# How are you doing on your bracket?



## MAS RipCity (Feb 22, 2003)

I have 11/16 sweet 16 teams alive, 7/8 elite 8 teams alive, and 4/4 fina lfour teams still.
LSU
Memphis
UConn
Nova
were my final four to bergin with, i'd stick with if filling otu a bracket starting after 2 rounds, except maybe put texas in for lsu,but you gotta have a sleeper in the final four right?


----------



## Brian34Cook (Mar 26, 2003)

11/16 Sweet 16 Teams Alive: 
Duke, LSU, Texas, Memphis, Bradley, UCLA, UCONN, Wichita State, BC, Florida, Georgetown

7/8 Elite 8 Teams Alive: 
Duke, Texas, Memphis, UCLA, UCONN, BC, Georgetown

4/4 Final Four Teams Alive:
Texas, UCLA, UCONN, B.C.


----------



## allenive21 (Jul 28, 2002)

I'm tied for first on the yahoo bbb.net pick'em and barely hanging on without the help of the Big Ten.


----------



## jworth (Feb 17, 2006)

I've got 12 Sweet 16 teams in: Duke, LSU, Texas, Memphis, Bradley, Gonzaga, UCLA, UCONN, Wichita St, Villanova, Boston College, and Florida. 

I only have six Elite 8 teams still alive since Michigan State and Iowa have both been eliminated. 

All four of my Final 4 teams still remain.


----------



## Ron Mexico (Feb 14, 2004)

I have 14/16 sweet sixteens left (everybody accept for Bradley/George Mason)

Elite 8 still alive

final four still alive


----------



## rocketeer (Oct 7, 2002)

my bracket has started to fall apart. i lost kansas(final four) in the first round but my bracket was still looking pretty strong. then this round i lost ohio state(final four) and unc(elite 8). i still have texas and uconn alive for the final four(with texas beating uconn in the championship) and duke, ucla, and villanova alive for the elite 8.


----------



## texan (Jul 10, 2003)

My bracket sucks:

9/16 sweet sixteen
5/8 elite eight
3/4 final four


----------



## sMaK (Jun 13, 2002)

11/16 Sweet 16 teams in: Duke, UConn, Villanova, Gonzaga, Wichita State, Texas, Memphis, LSU, Florida, Washington, Boston College

7/8 Elite 8 teams in: Uconn, Villanova, Florida, Gonzaga, Memphis, Texas, Duke

4/4 Final Four: Uconn, Villanova, Gonzaga, Duke


----------



## JuniorNoboa (Jan 27, 2003)

Comfortably in last place/


----------



## ATLien (Jun 18, 2002)

sMaK said:


> 11/16 Sweet 16 teams in: Duke, UConn, Villanova, Gonzaga, *Wichita State*, Texas, Memphis, LSU, Florida, Washington, Boston College
> 
> 7/8 Elite 8 teams in: Uconn, Villanova, Florida, Gonzaga, Memphis, Texas, Duke
> 
> 4/4 Final Four: Uconn, Villanova, Gonzaga, Duke


:eek8: !!!

11/16 Sweet 16 teams in: Duke, LSU, Texas, Memphis, UCLA, UConn, Washington, Villanova, Boston College, Florida, Georgetown

6/8 Elite 8 teams in: Duke, Texas, Memphis, UConn, Boston College, Florida

4/4 Final Four: Duke, Memphis, UConn, Boston College

Not a total wreck, but I've come to terms and am now just pulling for all the upsets.

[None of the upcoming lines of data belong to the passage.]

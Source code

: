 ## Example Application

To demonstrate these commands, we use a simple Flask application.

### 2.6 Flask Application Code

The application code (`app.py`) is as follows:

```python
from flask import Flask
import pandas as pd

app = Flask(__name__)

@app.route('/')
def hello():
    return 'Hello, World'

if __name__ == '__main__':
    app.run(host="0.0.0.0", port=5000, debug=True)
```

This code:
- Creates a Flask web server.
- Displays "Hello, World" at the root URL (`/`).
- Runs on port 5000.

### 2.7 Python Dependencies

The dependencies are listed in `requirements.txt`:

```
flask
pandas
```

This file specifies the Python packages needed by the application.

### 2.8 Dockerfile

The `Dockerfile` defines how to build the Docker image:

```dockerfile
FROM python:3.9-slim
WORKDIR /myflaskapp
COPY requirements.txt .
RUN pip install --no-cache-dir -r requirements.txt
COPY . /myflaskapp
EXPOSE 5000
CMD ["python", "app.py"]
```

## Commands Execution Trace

I'm about middle of the pack in a pool of 50.


----------



## Anima (Jun 3, 2003)

I have 10/16, 6/8, and 2/4. :sigh:


----------



## tr_west (Dec 15, 2003)

11/16 in sweet 16- Duke, UCONN, Nova, Memphis, texas, Georgetown, Florida, Gonzaga, BC, UCLA, LSU

6/8 in elite 8- Duke, UCONN, UCLA, Texas, Florida, BC

4/4 in final 4- UCLA, Duke, UCONN, BC

and somehow I am tied for 27th out of 177 people :banana:.


----------



## DaBruins (Jul 30, 2003)

i was doing better up until sunday.

(11) Sweet 16 - Wichita St, Duke, UConn, Nova, Memphis, Texas, Florida, Gonzaga, UCLA, LSU, BC

(6) Elite Eight - Duke, Texas, Memphis, UCLA, UConn, Villanova

(3) Final Four - Texas, UCLA, UConn

OSU losing really killed me.


----------



## Rockets111 (Oct 29, 2005)

my bracket isnt too bad....

12/16 sweet 16 teams: duke, lsu, wv, texas, memphis, gonzaga, ucla, uconn, nova, bc, florida, gtown

7/8 elite 8 teams: duke, texas, memphis, ucla, uconn, florida, and bc

4/4 final 4 teams: duke, ucla, uconn, bc


----------



## Your Answer (Jul 13, 2005)

10/16 Sweet 16 Teams Alive: 
Duke, Texas, Memphis, Bradley, Gonzaga, UCONN, Washington, Nova, BC, Georgetown

6/8 Elite 8 Teams Alive: 
Duke, Texas, Memphis, Washington, Nova, Georgetown

4/4 Final Four Teams Alive:
Texas, Memphis, Washington, Nova

Im also tied for first in the bbb.net pickem game on yahoo and two other office pools im in


----------



## dmilesai (Jul 19, 2002)

12/16 Sweet Sixteen teams remaining...Missing George Mason, Wichita State, Georgetown, and Bradley..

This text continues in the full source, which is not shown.